- Genre: Drama
- Written by: Brown Meggs
- Directed by: Rod Holcomb
- Starring: Robert Conrad George Hamilton Brooke Bundy Catherine Corkill Whitney Kershaw Bo Kaprall Ted Levine Dean Hill
- Music by: Jan Hammer
- Country of origin: United States
- Original language: English

Production
- Executive producer: Joan Conrad
- Producer: Robert L. Long
- Cinematography: George Kohut
- Editors: James W. Miller Robert L. Sinise
- Running time: 120 minutes
- Production company: A. Shane Company

Original release
- Network: NBC
- Release: February 11, 1985

Related
- Two Fathers: Justice for the Innocent

= Two Fathers' Justice =

Two Fathers' Justice is a 1985 American made-for-television drama film about two men from different walks of life who have to work together to bring to justice the killers of their children.
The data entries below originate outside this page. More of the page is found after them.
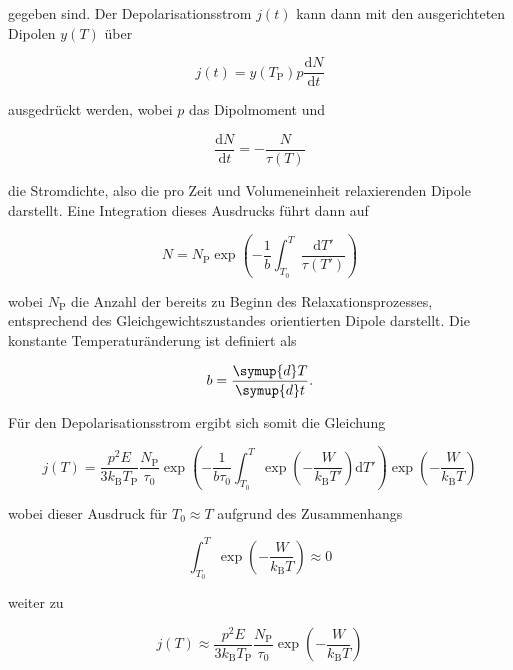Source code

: gegeben sind. Der Depolarisationsstrom $j(t)$ kann dann mit den ausgerichteten 
Dipolen $y(T)$ über 

\begin{equation*}
    j(t) = y(T_{\mathrm{P}}) p \frac{\mathrm{d}N}{\mathrm{d}t}
\end{equation*}

ausgedrückt werden, wobei $p$ das Dipolmoment und 

\begin{equation*}
    \frac{\mathrm{d}N}{\mathrm{d}t} = -\frac{N}{\tau(T)}
\end{equation*}

die Stromdichte, also die pro Zeit und Volumeneinheit relaxierenden Dipole darstellt.
Eine Integration dieses Ausdrucks führt dann auf 

\begin{equation*}
    N = N_{\mathrm{P}} \exp{ \left( - \frac{ 1 }{ b } \int_{T_0}^T \frac{ \mathrm{d}T' }{ \tau(T') } \right )}
\end{equation*}

wobei $N_{\text{P}}$ die Anzahl der bereits zu Beginn des Relaxationsprozesses,
entsprechend des Gleichgewichtszustandes orientierten Dipole darstellt.
Die konstante Temperaturänderung ist definiert als

\begin{equation*}
    b = \frac{\symup{d}T}{\symup{d}t}.
\end{equation*}

Für den Depolarisationsstrom ergibt sich somit die Gleichung 

\begin{equation}
    j(T) = \frac{ p^{2} E }{ 3 k_{\mathrm{B}} T_{\mathrm{P}} } \frac{ N_{\mathrm{P}} }{ \tau_{\text{0}} } \exp{ \left( - \frac{ 1 }{ b \tau_{\text{0}} } \int_{T_{\text{0}}}^T \exp{ \left( - \frac{ W }{ k_{\mathrm{B}} T' } \right) \mathrm{d}T' } \right) } \exp{ \left( -\frac{ W }{ k_{\mathrm{B}} T } \right) } 
    \label{eq:j_T}
\end{equation}

wobei dieser Ausdruck für $T_{\text{0}} \approx T$ aufgrund des 
Zusammenhangs

\begin{equation*}
    \int_{T_{\text{0}}}^T \exp{ \left( - \frac{ W }{ k_{\mathrm{B}} T } \right )} \approx 0  
\end{equation*}

weiter zu 

\begin{equation}
    j(T) \approx \frac{ p^{2} E }{ 3 k_{\mathrm{B}} T_{\mathrm{P} }} \frac{ N_{\mathrm{P}} }{ \tau_{\text{0}} } \exp{ \left( - \frac{ W }{ k_{\mathrm{B}} T} \right ) }
    \label{eq2}
\end{equation}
It stars Robert Conrad and George Hamilton.

==Background==
Directed by Rod Holcomb and produced by Bob Long, the film was an NBC movie of the week. For actor Richard Kind, this was his first time in film.

==Story==
A young couple, a girl and guy are about to marry when they are murdered by some drug dealers. Stack (Robert Conrad), the father of the girl, is a tough former steel worker who is from the South Side of Chicago. Bradley (George Hamilton), the father of the boy, is a successful businessman who has his own private jet. Due to the failure of the system to deal with the killers, who avoid justice, these two men from very different backgrounds have to take matters into their own hands.

==Sequel==
In the sequel Two Fathers: Justice for the Innocent, a hunt takes place some years later when the murderer of their children escapes from prison. Both fathers reunite to find him.